In the Southern Hemisphere, it is best observed in March.

Annotated Image

Stars in Messier 44

Messier 44 is home to predominantly blue and white main-sequence stars, accompanied by red giants and white dwarfs.

Main-sequence stars are like our very own sun; they’re still fusing hydrogen in their cores. As for the red giants, these are brighter, more evolved stars that have left the main-sequence phase and have turned into red giants. Typically, they are cooler than our sun but more luminous. White dwarfs are stars that have completed their life cycle. They are what remains of the star, a hot, dense core. All that remains of a low-to-medium mass star has exhausted its fuel. There are also several binary or even triple systems, stars with one or more companions.

Lets Test the Science

As we can see from the above graph, there is a very well-formed section of main-sequence stars, which is expected. Also, noticing that there are some stars which are leaving the main-sequence. This ‘bend’ can help determine the age of clusters as stars begin to exhaust their core hydrogen.
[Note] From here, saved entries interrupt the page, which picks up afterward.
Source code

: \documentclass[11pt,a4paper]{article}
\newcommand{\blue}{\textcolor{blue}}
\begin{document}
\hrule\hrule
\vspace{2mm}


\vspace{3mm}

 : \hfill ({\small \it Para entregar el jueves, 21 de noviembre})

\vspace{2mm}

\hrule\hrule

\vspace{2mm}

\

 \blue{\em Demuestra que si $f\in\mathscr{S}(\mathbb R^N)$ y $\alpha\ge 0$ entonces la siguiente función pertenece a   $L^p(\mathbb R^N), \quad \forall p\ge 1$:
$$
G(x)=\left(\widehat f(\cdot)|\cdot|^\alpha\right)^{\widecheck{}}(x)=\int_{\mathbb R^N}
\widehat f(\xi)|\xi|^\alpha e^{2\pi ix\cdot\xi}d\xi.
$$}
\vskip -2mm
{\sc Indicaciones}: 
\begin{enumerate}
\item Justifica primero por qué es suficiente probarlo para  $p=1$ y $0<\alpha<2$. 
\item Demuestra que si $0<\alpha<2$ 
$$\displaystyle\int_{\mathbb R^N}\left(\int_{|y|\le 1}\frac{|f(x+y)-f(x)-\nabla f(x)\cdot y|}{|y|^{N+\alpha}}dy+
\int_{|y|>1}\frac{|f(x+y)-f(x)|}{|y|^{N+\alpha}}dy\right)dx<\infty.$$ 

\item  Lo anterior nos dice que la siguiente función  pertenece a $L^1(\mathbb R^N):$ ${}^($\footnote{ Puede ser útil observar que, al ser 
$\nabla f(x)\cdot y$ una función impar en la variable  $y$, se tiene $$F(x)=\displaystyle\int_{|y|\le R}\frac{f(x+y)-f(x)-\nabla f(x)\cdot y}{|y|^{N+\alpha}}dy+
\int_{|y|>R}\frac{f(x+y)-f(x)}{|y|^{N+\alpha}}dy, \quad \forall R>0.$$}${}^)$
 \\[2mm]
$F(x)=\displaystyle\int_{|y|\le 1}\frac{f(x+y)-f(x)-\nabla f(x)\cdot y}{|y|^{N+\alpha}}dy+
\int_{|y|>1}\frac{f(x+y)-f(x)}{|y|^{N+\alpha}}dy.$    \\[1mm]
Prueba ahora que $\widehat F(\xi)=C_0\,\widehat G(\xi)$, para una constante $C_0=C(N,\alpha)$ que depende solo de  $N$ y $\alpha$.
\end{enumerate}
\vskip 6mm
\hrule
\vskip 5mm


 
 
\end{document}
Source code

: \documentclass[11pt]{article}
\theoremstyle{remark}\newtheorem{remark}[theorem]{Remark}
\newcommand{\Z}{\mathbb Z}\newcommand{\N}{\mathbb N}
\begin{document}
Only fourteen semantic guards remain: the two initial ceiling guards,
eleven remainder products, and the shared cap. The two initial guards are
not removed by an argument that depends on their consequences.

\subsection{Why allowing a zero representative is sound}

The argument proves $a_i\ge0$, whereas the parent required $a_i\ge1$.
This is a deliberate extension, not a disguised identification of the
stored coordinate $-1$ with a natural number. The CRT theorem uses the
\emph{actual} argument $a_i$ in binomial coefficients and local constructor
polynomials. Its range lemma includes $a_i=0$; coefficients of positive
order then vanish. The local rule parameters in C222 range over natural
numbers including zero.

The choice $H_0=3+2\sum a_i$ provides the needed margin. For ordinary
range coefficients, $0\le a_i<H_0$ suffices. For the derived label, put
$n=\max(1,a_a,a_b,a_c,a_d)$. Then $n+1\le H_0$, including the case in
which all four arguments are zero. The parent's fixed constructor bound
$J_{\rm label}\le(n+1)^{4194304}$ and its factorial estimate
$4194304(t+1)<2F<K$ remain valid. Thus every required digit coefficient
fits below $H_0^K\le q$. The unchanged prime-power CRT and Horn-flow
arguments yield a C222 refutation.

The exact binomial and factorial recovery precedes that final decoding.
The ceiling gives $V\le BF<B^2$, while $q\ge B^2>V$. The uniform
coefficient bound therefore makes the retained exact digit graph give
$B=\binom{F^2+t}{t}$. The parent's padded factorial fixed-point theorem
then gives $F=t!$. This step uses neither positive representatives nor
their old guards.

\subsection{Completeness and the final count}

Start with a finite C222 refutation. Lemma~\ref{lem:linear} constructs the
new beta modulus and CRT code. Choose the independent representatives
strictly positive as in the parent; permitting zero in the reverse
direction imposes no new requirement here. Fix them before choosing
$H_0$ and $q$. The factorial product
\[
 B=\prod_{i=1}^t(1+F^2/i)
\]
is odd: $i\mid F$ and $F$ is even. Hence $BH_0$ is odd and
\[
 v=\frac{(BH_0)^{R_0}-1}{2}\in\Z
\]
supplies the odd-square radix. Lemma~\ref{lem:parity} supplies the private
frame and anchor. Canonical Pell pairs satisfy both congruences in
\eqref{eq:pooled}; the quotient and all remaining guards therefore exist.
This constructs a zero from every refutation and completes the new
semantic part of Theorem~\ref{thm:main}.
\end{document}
You can almost think of this graph as a running race, all the stars are starting at the same time, faster runners (massive stars) finish first and move off the main sequence toward the upper-right (red giant region). Slower runners (smaller stars) are still running. The main turn-off point appears to occur around yellow-white stars, indicating stars slightly more massive than the Sun are now evolving off the main sequence, stars that are more massive than our Sun and therefore will die sooner. Despite bigger stars having more fuel, they have much shorter lives than those of low-mass stars. This is because stars with higher mass have much higher core pressure and temperature, which make nuclear fusion run more rapidly and thus burn through their fuel much faster.

Capture Details

Light Frames:

RED: 180 seconds x 20 frames

GREEN: 180 seconds x 20 frames

BLUE: 180 seconds x 20 frames

Total: 3 hours